9 may. 2017

Once niños entre los 14 muertos en Puebla


Puebla.- La mayoría de las personas que fallecieron en la explosión de ayer por la noche, en San Isidro, comunidad del municipio de Chilchotla, fueron niños. De los 14 muertos, 11 eran infantes según confirmo pasado el medio día, Javier Lozano Alarcón, jefe de la oficina del gobernador, José Antonio Gali Fayad y enviado a la zona de desastre. 
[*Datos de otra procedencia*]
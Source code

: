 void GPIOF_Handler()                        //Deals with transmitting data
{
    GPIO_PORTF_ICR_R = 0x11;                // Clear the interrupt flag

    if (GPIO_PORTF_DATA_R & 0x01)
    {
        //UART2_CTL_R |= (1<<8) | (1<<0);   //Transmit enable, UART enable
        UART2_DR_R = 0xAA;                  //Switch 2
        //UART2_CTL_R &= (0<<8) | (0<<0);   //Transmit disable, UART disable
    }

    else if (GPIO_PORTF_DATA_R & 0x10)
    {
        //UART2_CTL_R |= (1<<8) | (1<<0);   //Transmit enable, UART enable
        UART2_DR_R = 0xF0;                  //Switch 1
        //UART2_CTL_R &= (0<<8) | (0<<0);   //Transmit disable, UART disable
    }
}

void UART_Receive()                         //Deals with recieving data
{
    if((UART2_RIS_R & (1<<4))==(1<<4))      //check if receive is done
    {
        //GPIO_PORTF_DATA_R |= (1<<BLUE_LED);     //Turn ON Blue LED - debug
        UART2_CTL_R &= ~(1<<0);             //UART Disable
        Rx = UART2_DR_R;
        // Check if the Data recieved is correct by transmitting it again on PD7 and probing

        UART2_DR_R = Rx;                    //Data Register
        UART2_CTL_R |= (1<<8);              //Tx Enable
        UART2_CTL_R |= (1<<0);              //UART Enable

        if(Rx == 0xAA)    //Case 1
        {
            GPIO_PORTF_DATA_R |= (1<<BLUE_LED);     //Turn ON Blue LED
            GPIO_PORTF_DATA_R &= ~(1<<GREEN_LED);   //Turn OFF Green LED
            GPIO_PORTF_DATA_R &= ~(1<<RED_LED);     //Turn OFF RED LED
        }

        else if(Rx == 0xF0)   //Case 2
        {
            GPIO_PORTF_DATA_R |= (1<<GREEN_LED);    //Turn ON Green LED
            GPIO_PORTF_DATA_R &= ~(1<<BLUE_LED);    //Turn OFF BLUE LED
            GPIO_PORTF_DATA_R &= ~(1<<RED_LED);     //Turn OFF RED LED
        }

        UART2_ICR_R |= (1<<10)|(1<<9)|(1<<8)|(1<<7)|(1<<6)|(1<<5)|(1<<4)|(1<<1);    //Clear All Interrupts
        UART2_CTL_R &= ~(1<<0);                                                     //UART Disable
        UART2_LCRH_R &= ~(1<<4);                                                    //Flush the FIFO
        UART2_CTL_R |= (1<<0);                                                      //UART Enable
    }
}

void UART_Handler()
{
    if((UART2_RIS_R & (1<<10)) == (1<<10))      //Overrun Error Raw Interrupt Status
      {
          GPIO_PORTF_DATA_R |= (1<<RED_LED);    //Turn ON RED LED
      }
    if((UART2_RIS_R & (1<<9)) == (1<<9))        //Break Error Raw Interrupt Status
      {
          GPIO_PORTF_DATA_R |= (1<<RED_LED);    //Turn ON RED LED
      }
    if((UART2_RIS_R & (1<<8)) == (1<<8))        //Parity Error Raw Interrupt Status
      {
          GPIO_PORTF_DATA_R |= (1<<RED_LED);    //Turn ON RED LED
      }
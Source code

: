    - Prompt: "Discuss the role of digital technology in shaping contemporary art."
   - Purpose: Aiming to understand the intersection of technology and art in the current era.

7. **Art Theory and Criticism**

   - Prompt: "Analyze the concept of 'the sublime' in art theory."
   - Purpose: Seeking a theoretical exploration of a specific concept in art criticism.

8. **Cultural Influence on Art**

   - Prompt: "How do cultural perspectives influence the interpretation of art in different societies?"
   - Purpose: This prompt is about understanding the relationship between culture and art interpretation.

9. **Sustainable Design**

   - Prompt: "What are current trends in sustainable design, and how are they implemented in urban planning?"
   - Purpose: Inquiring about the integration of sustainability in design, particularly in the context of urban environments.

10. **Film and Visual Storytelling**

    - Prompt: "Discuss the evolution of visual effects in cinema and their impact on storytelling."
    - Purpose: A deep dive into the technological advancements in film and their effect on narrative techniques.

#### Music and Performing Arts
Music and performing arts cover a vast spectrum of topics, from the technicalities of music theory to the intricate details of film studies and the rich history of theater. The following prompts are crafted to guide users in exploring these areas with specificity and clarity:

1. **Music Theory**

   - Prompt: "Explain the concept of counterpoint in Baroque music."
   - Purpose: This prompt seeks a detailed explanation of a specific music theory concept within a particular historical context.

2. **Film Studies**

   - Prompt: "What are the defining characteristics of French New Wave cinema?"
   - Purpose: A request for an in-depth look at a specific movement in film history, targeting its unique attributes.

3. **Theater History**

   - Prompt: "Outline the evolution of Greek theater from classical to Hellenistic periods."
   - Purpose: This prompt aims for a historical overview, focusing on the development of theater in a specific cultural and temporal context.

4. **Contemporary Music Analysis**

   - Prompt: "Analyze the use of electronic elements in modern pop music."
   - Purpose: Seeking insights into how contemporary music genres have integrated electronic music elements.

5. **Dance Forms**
 Nueve de los decesos ocurrieron durante el siniestro y ya se encuentran identificados; seis de ellos menores de edad de nombres: Felipe Serrano Arguello (14 años), Leobardo Antonio Tentle Luna (11 años), Diego Serrano Méndez, (8 años), Rodrigo Serrano Méndez (11años), Erick Brayan Serrano Luna (5 años), Julio Serrano Tentle (4 años); y tres de ellos adultos Francisco Nasario Tentle Tentle (54 años), Pablo Luna Blanco (27 años) y Rosario Serrano Arguello (19 años).
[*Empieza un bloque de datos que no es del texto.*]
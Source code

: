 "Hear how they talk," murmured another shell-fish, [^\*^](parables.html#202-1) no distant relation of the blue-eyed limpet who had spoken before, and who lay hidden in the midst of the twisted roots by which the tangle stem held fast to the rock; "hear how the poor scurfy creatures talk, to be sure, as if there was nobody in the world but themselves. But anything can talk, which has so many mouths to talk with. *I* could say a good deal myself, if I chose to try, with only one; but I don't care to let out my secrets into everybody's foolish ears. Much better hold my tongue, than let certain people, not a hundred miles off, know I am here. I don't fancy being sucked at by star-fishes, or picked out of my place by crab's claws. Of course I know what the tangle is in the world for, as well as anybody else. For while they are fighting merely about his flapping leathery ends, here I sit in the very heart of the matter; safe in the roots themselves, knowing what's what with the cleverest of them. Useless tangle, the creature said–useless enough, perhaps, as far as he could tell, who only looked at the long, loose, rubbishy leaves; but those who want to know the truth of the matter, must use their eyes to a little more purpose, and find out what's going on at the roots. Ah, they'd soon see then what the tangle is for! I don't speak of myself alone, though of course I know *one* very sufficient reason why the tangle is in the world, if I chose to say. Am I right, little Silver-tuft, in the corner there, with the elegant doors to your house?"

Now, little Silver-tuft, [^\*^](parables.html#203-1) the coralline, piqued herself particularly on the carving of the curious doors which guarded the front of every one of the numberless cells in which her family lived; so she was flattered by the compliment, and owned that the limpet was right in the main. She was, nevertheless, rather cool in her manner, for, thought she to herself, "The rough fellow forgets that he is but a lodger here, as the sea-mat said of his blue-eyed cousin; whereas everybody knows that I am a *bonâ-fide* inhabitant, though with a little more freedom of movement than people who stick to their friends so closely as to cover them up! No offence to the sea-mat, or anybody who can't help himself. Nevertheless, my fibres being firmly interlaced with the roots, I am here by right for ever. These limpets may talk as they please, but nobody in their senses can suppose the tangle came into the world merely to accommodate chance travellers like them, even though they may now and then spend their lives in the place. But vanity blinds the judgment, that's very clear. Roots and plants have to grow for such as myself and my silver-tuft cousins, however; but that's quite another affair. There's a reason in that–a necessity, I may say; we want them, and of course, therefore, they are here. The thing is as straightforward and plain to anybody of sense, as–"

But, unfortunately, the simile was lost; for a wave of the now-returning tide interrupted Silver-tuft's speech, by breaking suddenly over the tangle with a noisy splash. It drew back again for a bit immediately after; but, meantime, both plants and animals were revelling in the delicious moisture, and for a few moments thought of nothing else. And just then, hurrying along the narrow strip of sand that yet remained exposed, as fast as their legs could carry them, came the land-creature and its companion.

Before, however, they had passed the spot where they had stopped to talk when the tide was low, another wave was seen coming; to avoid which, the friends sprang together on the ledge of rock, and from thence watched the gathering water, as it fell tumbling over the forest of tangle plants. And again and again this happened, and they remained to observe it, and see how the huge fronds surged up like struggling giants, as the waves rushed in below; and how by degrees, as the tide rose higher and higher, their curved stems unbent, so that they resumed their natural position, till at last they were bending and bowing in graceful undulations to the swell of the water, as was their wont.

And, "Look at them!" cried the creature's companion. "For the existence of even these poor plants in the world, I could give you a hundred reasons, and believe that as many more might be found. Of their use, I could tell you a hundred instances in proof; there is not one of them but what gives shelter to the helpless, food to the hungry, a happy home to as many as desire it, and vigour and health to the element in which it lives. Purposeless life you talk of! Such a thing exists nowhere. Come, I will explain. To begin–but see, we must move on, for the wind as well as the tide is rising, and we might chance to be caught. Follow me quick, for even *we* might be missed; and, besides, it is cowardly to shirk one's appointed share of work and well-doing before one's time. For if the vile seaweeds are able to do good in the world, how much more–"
Mientras que cuatro fallecieron al ser atendidos en el hospital ubicado en el municipio de Guadalupe Victoria de nombres Rubén Arguello Montiel (9 años), Victorino Serrano Ruiz, (5 años), Juan Carlos Rodríguez Luna (13 años) y José Miguel Luna Rosas (15 años); y en el hospital de la alcaldía de Quimixtlan, Ambrosio Serrano Rosas (14 años). 
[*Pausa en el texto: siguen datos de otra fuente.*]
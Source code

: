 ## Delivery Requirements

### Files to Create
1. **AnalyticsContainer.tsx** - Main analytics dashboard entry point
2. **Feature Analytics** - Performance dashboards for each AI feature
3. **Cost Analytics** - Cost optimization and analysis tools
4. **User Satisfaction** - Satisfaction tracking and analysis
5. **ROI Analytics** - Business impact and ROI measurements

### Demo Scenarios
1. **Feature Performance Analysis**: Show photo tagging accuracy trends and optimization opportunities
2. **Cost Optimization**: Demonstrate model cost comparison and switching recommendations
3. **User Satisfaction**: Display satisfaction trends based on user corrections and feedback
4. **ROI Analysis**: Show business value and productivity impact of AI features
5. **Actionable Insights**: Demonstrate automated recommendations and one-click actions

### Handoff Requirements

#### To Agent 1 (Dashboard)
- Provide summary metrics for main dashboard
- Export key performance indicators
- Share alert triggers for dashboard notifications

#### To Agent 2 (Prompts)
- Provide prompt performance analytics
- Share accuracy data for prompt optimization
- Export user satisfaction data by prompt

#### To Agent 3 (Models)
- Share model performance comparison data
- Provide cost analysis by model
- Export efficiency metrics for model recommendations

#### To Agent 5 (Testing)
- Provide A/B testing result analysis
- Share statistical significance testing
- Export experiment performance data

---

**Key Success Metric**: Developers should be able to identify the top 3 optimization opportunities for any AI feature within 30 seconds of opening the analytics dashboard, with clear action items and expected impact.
 El funcionario estatal, agregó que de los 22 heridos, algunos ya fueron dados de alta y otros fueron canalizados para su atención en los nosocomios de la Angelópolis. Sin embargo agregó que tres de estos lesionados tienen un estado grave de salud. Según la versión de los pobladores de San Isidro ayer se celebraba en esta comunidad ubicada en el corazón de la sierra oriental de Puebla, una festividad de los mayordomos previa a los festejos del 15 de mayo en honor del santo patrón del pueblo. 
En un inmueble ubicado atrás de la iglesia, donde fue colocada una carpa, la gente celebraba, pero un cohete encendido desde afuera ingresó a la casa causando una explosión porque ahí se hallaban almacenadas 12 gruesas de cohetes dispuestas para la festividad. Los testigos aseguran que las nueve personas que murieron dentro del inmueble no perecieron por la explosión si no porque se les vino el techo encima y murieron aplastados. 
De hecho, en la zona siniestrada casi no hay rastros del incendio, pero si abundantes escombros que dan indicio de un derrumbe completo de la morada. Los vecinos de San Isidro relatan que luego de la explosión el caos reinó, no solo por el accidente, sino porque todo quedó en penumbras debido a que la explosión causó daños al único generador de energía eléctrica que hay en esta pequeña comunidad campesina. “Todos estaban llorando y gritando, buscando a sus familiares y a sus niños, porque todo estaba oscuro y solo se veía el polvo” relató una mujer. 
 La comunidad de San Isidro carece de energía eléctrica y también de agua potable, pues a decir del edil del municipio, Valentín Medel Hernández, el líquido ha escaseado desde hace dos meses, debido a la sequía, y ahora sin luz es difícil abastecer de agua por lo que el gobierno estatal se comprometió a restablecer la energía eléctrica y dotar de agua a la comunidad a través de pipas. 
 La gente en San Isidro y las comunidades aledañas permanecen fuera de sus casas y a la expectativa. En el lugar del siniestro hay un cordón de seguridad que cubre unos 50 metros de diámetro en donde ocurrió el siniestro, sin embargo, no hay restricciones efectivas de tránsito en esa zona y cualquiera puede pasar por el lugar de los hechos. La Fiscalía General del Estado (FGE), a petición de la Secretaria General de Gobierno, dispensó la autopsia de ley.